Aim of the exercise — Retype the records below from their first line through the line holding "<!-- OPERATING SYSTEM -->", including both ends and no pictures.

Data to process —
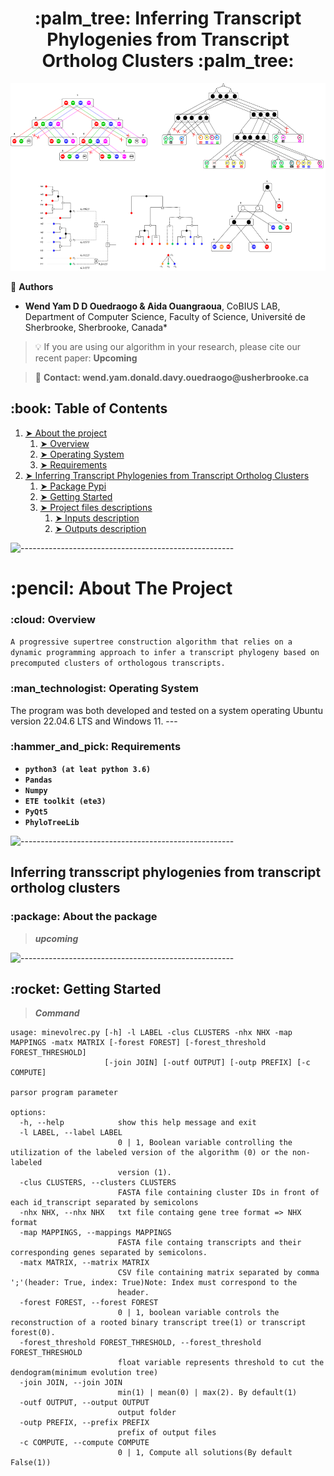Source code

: <h1 align="center"> :palm_tree: Inferring Transcript Phylogenies from Transcript Ortholog Clusters :palm_tree: </h1>

<p align="center">
<img src='./theme.png' alt='theme' width=auto height=300><br>
</p>

:busts_in_silhouette: __Authors__
* __Wend Yam D D Ouedraogo & Aida Ouangraoua__, CoBIUS LAB, Department of Computer Science, Faculty of Science, Université de Sherbrooke, Sherbrooke, Canada*

> :bulb: If you are using our algorithm in your research, please cite our recent paper: __Upcoming__ 

> :e-mail: __Contact: wend.yam.donald.davy.ouedraogo@usherbrooke.ca__
<!-- TABLE OF CONTENTS -->
<h2 id="table-of-contents"> :book: Table of Contents</h2>

1. [➤ About the project](#about-the-project)
    1. [➤ Overview](#overview)
    2. [➤ Operating System](#os)
    3. [➤ Requirements](#requirements)
2. [➤ Inferring Transcript Phylogenies from Transcript Ortholog Clusters](#clustering)
    1. [➤ Package Pypi](#package)
    2. [➤ Getting Started](#getting-started)
    3. [➤ Project files descriptions](#project-files-description)
        1. [➤ Inputs description](#project-files-description-inputs)
        2. [➤ Outputs description](#project-files-description-outputs)


![-----------------------------------------------------](https://raw.githubusercontent.com/andreasbm/readme/master/assets/lines/rainbow.png)

<!-- ABOUT THE PROJECT -->
<h1 name="about-the-project"> :pencil: About The Project</h1>


<!-- OVERVIEW -->
<h3 name="overview"> :cloud: Overview</h3>

`A progressive supertree construction algorithm that relies on a dynamic programming approach to infer a transcript phylogeny based on precomputed clusters of orthologous transcripts.`

<!-- OPERATING SYSTEM -->
<h3 name="os"> :man_technologist: Operating System</h3>
The program was both developed and tested on a system operating Ubuntu version 22.04.6 LTS and Windows 11.
---

<!-- Requirements -->
<h3 name="requirements"> :hammer_and_pick: Requirements</h3>

*   __`python3 (at leat python 3.6)`__
*   __`Pandas`__
*   __`Numpy`__
*   __`ETE toolkit (ete3)`__
*   __`PyQt5`__
*   __`PhyloTreeLib`__


![-----------------------------------------------------](https://raw.githubusercontent.com/andreasbm/readme/master/assets/lines/rainbow.png)

<!-- ABOUT THE PROJECT -->
<h2 name="clustering"> Inferring transscript phylogenies from transcript ortholog clusters</h2>

<!-- Package -->
<h3 name="package"> :package: About the package</h3>

> ***upcoming***

![-----------------------------------------------------](https://raw.githubusercontent.com/andreasbm/readme/master/assets/lines/rainbow.png)

<!-- Getting started -->
<h2 id="getting-started"> :rocket: Getting Started</h2>

> ***Command***

<pre><code>usage: minevolrec.py [-h] -l LABEL -clus CLUSTERS -nhx NHX -map MAPPINGS -matx MATRIX [-forest FOREST] [-forest_threshold FOREST_THRESHOLD]
                     [-join JOIN] [-outf OUTPUT] [-outp PREFIX] [-c COMPUTE]

parsor program parameter

options:
  -h, --help            show this help message and exit
  -l LABEL, --label LABEL
                        0 | 1, Boolean variable controlling the utilization of the labeled version of the algorithm (0) or the non-labeled
                        version (1).
  -clus CLUSTERS, --clusters CLUSTERS
                        FASTA file containing cluster IDs in front of each id_transcript separated by semicolons
  -nhx NHX, --nhx NHX   txt file containg gene tree format => NHX format
  -map MAPPINGS, --mappings MAPPINGS
                        FASTA file containg transcripts and their corresponding genes separated by semicolons.
  -matx MATRIX, --matrix MATRIX
                        CSV file containing matrix separated by comma ';'(header: True, index: True)Note: Index must correspond to the
                        header.
  -forest FOREST, --forest FOREST
                        0 | 1, boolean variable controls the reconstruction of a rooted binary transcript tree(1) or transcript forest(0).
  -forest_threshold FOREST_THRESHOLD, --forest_threshold FOREST_THRESHOLD
                        float variable represents threshold to cut the dendogram(minimum evolution tree)
  -join JOIN, --join JOIN
                        min(1) | mean(0) | max(2). By default(1)
  -outf OUTPUT, --output OUTPUT
                        output folder
  -outp PREFIX, --prefix PREFIX
                        prefix of output files
  -c COMPUTE, --compute COMPUTE
                        0 | 1, Compute all solutions(By default False(1))</code></pre>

Task result —
Source code

: <h1 align="center"> :palm_tree: Inferring Transcript Phylogenies from Transcript Ortholog Clusters :palm_tree: </h1>

<p align="center">
<img src='./theme.png' alt='theme' width=auto height=300><br>
</p>

:busts_in_silhouette: __Authors__
* __Wend Yam D D Ouedraogo & Aida Ouangraoua__, CoBIUS LAB, Department of Computer Science, Faculty of Science, Université de Sherbrooke, Sherbrooke, Canada*

> :bulb: If you are using our algorithm in your research, please cite our recent paper: __Upcoming__ 

> :e-mail: __Contact: wend.yam.donald.davy.ouedraogo@usherbrooke.ca__
<!-- TABLE OF CONTENTS -->
<h2 id="table-of-contents"> :book: Table of Contents</h2>

1. [➤ About the project](#about-the-project)
    1. [➤ Overview](#overview)
    2. [➤ Operating System](#os)
    3. [➤ Requirements](#requirements)
2. [➤ Inferring Transcript Phylogenies from Transcript Ortholog Clusters](#clustering)
    1. [➤ Package Pypi](#package)
    2. [➤ Getting Started](#getting-started)
    3. [➤ Project files descriptions](#project-files-description)
        1. [➤ Inputs description](#project-files-description-inputs)
        2. [➤ Outputs description](#project-files-description-outputs)


![-----------------------------------------------------](https://raw.githubusercontent.com/andreasbm/readme/master/assets/lines/rainbow.png)

<!-- ABOUT THE PROJECT -->
<h1 name="about-the-project"> :pencil: About The Project</h1>


<!-- OVERVIEW -->
<h3 name="overview"> :cloud: Overview</h3>

`A progressive supertree construction algorithm that relies on a dynamic programming approach to infer a transcript phylogeny based on precomputed clusters of orthologous transcripts.`

<!-- OPERATING SYSTEM -->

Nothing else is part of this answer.